The evolution of the ICO file format, part 4: PNG images

Raymond Chen

We finish our tour of the evolution of the ICO file format with the introduction of PNG-compressed images in Windows Vista. The natural way of introducing PNG support for icon images would be to allow the biCompression field of the BITMAP­INFO­HEADER to take the value BI_PNG, in which case the image would be represented not by a DIB but by a PNG. After all, that’s why we have a biCompression field: For forward compatibility with future encoding systems. Wipe the dust off your hands and declare victory. Unfortunately, it wasn’t that simple. If you actually try using ICO files in this format, you’ll find that a number of popular icon-authoring tools crash when asked to load a PNG-compressed icon file for editing.
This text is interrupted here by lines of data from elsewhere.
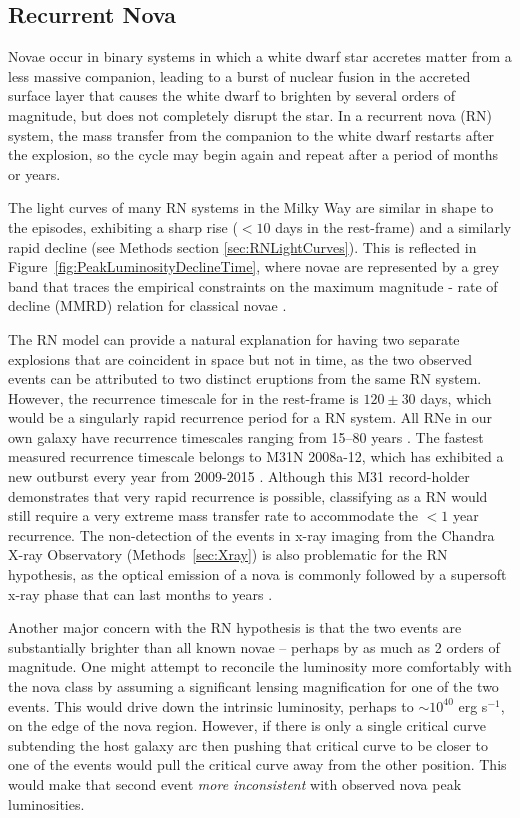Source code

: \subsection{Recurrent Nova}\label{sec:RNe}

Novae occur in binary systems in which a white dwarf star accretes
matter from a less massive companion, leading to a burst of nuclear
fusion in the accreted surface layer that causes the white dwarf to
brighten by several orders of magnitude, but does not completely
disrupt the star. In a recurrent nova (RN) system, the mass transfer
from the companion to the white dwarf restarts after the explosion, so
the cycle may begin again and repeat after a period of months or
years.

The light curves of many RN systems in the Milky Way are similar in
shape to the \spock episodes, exhibiting a sharp rise ($<10$ days in
the rest-frame) and a similarly rapid decline (see Methods section
\ref{sec:RNLightCurves}).  This is reflected in
Figure~\ref{fig:PeakLuminosityDeclineTime}, where novae are
represented by a grey band that traces the empirical constraints on
the maximum magnitude - rate of decline (MMRD) relation for classical
novae \citep{DellaValle:1995, Downes:2000, Shafter:2011,
  Kasliwal:2011a}.

The RN model can provide a natural explanation for having two separate
explosions that are coincident in space but not in time, as the two
observed \spock events can be attributed to two distinct eruptions
from the same RN system.  However, the recurrence timescale for \spock
in the rest-frame is $120\pm30$ days, which would be a singularly
rapid recurrence period for a RN system.  All RNe in our own galaxy
have recurrence timescales ranging from 15--80 years
\citep{Schaefer:2010}.  The fastest measured recurrence timescale
belongs to M31N 2008a-12, which has exhibited a new outburst every
year from 2009-2015
\citep{Tang:2014,Darnley:2014,Darnley:2015,Henze:2015,Henze:2015a}. Although
this M31 record-holder demonstrates that very rapid recurrence is
possible, classifying \spock as a RN would still require a very
extreme mass transfer rate to accommodate the $<1$ year recurrence.
The non-detection of the \spock events in x-ray imaging from the
Chandra X-ray Observatory (Methods~\ref{sec:Xray}) is also problematic
for the RN hypothesis, as the optical emission of a nova is commonly
followed by a supersoft x-ray phase that can last months to years
\citep[e.g.][]{Hachisu:2006}.

Another major concern with the RN hypothesis is that the two \spock
events are substantially brighter than all known novae -- perhaps by
as much as 2 orders of magnitude.  One might attempt to reconcile the
\spock luminosity more comfortably with the nova class by assuming a
significant lensing magnification for one of the two events. This
would drive down the intrinsic luminosity, perhaps to $\sim10^{40}$
erg s$^{-1}$, on the edge of the nova region.  However, if there is
only a single critical curve subtending the \spock host galaxy arc
then pushing that critical curve to be closer to one of the \spock
events would pull the critical curve away from the other \spock
position. This would make that second event {\it more inconsistent} with
observed nova peak luminosities.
The problem appeared to be that the new BI_PNG compression type appeared at a point in the parsing code where it was not prepared to handle such a failure (or the failure was never detected). The solution was to change the file format so that PNG-compressed images fail these programs’ parsers at an earlier, safer step. (This is sort of the opposite of penetration testing, which keeps tweaking data to make the failure occur at a deeper, more dangerous step.) Paradoxically, the way to be more compatible is to be less compatible. The format of a PNG-compressed image consists simply of a PNG image, starting with the PNG file signature. The image must be in 32bpp ARGB format (known to GDI+ as Pixel­Format­32bpp­ARGB). There is no BITMAP­INFO­HEADER prefix, and no monochrome mask is present.

Since we had to break compatibility with the traditional format for ICO images, we may as well solve the problem we saw last time of people who specify an incorrect mask. With PNG-compressed images, you do not provide the mask at all; the mask is derived from the alpha channel on the fly. One fewer thing for people to get wrong.